Output: Let’s build a cluster map for these data. The data that we pass to one of these cluster maps should be numeric, so we must filter it down to only the numerical columns of this data frame. Let’s make an advanced cluster map.

``````import seaborn as sb
import matplotlib.pyplot as plot
import numpy as np
import pandas as pd

print(PENGUINS.shape)

NUMERICAL_COLS = PENGUINS.columns[2:6]
print(NUMERICAL_COLS)

sb.clustermap(PENGUINS[NUMERICAL_COLS],figsize=(6, 6))
plot.show()
``````

When we run this code, we will immediately see that we have three columns with very dark values and only one column with very light values. That is because we have different scales for these different columns.

Output: Three columns have smaller values, and one column, `body_mass_g`, has very large values. But, this can make for a kind of unhelpful heat map, so we need to scale our data.

There are a few ways to scale our data within the cluster map, but one easy way is to use this argument called `standard_scale`. The value for this argument will either be `0` if we want to scale each row or `1` if we’re going to scale each column.

Code:

``````import seaborn as sb
import matplotlib.pyplot as plot
import numpy as np
import pandas as pd

print(PENGUINS.shape)

NUMERICAL_COLS = PENGUINS.columns[2:6]
print(NUMERICAL_COLS)

sb.clustermap(PENGUINS[NUMERICAL_COLS],figsize=(6, 6),standard_scale=1)
plot.show()
``````

Now, all of the values are displaying between 0 and 1. It helps us put each of those columns on the same scale to compare them more easily.

We can also see that all the different penguins have been clustered, which could help us figure out which penguins are most similar to each other.

Output: In the seaborn cluster map, we can change both the linkage and the matrix used to judge the distances, so let’s try to change the linkage using the `method` argument.

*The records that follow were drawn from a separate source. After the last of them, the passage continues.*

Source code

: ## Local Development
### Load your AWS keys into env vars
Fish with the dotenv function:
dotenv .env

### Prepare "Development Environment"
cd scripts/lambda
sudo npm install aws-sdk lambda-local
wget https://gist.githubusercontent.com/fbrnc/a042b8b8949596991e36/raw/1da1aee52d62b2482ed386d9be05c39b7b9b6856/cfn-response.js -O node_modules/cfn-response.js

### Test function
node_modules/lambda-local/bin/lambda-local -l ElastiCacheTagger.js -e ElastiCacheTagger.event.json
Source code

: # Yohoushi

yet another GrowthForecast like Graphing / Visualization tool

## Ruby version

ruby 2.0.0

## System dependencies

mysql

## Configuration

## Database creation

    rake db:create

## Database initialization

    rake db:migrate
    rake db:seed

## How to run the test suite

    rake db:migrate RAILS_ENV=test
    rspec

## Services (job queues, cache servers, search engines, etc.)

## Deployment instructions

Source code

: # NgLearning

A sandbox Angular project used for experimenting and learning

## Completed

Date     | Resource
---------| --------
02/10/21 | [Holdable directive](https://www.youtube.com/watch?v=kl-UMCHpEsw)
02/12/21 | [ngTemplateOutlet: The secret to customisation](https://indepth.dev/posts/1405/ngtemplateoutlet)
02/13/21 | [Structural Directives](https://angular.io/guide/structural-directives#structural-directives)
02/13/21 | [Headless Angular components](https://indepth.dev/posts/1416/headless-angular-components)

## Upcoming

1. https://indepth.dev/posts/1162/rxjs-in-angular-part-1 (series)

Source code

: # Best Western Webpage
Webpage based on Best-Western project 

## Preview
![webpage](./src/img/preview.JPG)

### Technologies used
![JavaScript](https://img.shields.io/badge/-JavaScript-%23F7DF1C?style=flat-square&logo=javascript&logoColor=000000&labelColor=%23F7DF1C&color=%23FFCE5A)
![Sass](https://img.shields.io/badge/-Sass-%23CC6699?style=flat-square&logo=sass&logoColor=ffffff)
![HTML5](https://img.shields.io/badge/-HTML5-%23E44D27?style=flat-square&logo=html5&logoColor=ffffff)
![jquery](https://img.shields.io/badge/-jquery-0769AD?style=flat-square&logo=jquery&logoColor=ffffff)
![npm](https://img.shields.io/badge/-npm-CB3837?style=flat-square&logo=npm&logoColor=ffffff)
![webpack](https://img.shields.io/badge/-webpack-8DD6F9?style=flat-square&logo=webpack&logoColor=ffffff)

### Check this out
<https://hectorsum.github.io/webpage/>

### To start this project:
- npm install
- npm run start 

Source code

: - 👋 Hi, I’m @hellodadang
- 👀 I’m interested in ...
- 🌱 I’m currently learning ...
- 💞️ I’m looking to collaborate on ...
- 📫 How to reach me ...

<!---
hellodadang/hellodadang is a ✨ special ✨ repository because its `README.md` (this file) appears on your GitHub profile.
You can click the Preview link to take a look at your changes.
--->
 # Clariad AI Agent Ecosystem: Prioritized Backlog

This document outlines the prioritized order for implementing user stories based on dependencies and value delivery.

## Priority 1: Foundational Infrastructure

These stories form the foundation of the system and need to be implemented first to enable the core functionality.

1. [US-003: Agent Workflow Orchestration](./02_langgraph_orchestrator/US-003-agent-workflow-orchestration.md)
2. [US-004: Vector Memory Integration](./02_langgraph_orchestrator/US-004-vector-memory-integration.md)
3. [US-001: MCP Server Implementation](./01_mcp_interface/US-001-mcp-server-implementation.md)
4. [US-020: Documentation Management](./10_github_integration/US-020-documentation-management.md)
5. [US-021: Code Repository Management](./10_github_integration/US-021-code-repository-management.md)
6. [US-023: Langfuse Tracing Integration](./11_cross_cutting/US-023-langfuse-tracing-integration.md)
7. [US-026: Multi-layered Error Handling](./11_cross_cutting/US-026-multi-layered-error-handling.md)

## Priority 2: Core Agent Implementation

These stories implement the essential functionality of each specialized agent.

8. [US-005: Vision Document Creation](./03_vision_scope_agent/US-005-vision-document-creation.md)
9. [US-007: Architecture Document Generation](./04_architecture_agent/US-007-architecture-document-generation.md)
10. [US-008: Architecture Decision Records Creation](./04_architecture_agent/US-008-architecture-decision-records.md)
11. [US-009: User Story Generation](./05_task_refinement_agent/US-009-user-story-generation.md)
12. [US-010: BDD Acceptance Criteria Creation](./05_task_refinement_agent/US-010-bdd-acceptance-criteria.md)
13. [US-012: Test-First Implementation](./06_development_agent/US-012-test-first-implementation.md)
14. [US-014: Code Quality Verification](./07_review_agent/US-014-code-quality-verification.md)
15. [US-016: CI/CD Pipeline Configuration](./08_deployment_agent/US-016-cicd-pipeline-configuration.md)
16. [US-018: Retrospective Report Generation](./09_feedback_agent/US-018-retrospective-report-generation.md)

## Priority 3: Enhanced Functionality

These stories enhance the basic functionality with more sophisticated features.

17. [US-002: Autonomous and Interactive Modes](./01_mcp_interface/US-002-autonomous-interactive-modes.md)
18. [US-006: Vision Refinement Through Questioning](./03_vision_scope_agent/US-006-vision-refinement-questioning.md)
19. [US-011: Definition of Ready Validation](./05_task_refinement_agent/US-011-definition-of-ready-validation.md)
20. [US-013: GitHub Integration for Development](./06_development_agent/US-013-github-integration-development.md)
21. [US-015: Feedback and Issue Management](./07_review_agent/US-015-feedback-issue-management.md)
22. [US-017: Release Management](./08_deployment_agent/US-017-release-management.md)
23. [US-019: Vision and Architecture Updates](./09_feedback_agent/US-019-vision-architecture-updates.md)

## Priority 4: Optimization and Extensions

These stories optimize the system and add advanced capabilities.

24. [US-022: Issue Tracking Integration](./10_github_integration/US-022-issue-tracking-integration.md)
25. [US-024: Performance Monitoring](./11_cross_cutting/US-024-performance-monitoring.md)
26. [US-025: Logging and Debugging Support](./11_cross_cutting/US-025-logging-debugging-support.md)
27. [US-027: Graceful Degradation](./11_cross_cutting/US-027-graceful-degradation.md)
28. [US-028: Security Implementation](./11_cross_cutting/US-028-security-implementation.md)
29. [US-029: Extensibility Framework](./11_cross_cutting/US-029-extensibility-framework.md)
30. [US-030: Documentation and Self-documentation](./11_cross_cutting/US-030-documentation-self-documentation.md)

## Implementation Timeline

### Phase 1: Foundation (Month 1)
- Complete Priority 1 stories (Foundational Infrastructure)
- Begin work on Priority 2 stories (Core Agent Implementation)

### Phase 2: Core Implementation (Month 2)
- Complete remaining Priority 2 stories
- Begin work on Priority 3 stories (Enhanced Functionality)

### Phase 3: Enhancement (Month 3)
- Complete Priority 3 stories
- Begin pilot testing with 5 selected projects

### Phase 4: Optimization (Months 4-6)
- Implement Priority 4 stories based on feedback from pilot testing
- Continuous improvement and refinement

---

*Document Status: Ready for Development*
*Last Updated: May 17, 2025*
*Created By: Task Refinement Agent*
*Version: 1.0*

We can pass the string as a value called `single`, which is a minimum linkage.

Code:

``````import seaborn as sb
import matplotlib.pyplot as plot
import numpy as np
import pandas as pd

print(PENGUINS.shape)

NUMERICAL_COLS = PENGUINS.columns[2:6]
print(NUMERICAL_COLS)

sb.clustermap(PENGUINS[NUMERICAL_COLS],figsize=(10, 9),standard_scale=1, method='single')
plot.show()
``````

You will notice that our dendrogram starts to get slightly different when we use a single linkage.

Output: ## Add `row_colors` and `col_colors` Options in the Seaborn Clustermap

There are a few additional options that we can use when building our cluster map. The additional options with the seaborn cluster map are called `row_colors` or `col_colors`.

Now, we assign each color and pull this data from our penguin `species` column (the categorical column).

Code:

``````import seaborn as sb
import matplotlib.pyplot as plot
import numpy as np
import pandas as pd

NUMERICAL_COLS = PENGUINS.columns[2:6]

SPECIES_COLORS=PENGUINS.species.map({
'Chinstrap': 'red',
'Gentoo': 'green'
})

sb.clustermap(PENGUINS[NUMERICAL_COLS],figsize=(10, 9),standard_scale=1,row_colors=SPECIES_COLORS)
plot.show()
``````

We can see a flag for every row with the different types of penguin species.

Output: Seaborn is leveraging scipy or fast cluster in the backend, so if you want to see more about these available linkage options, you can check out the scipy documentation.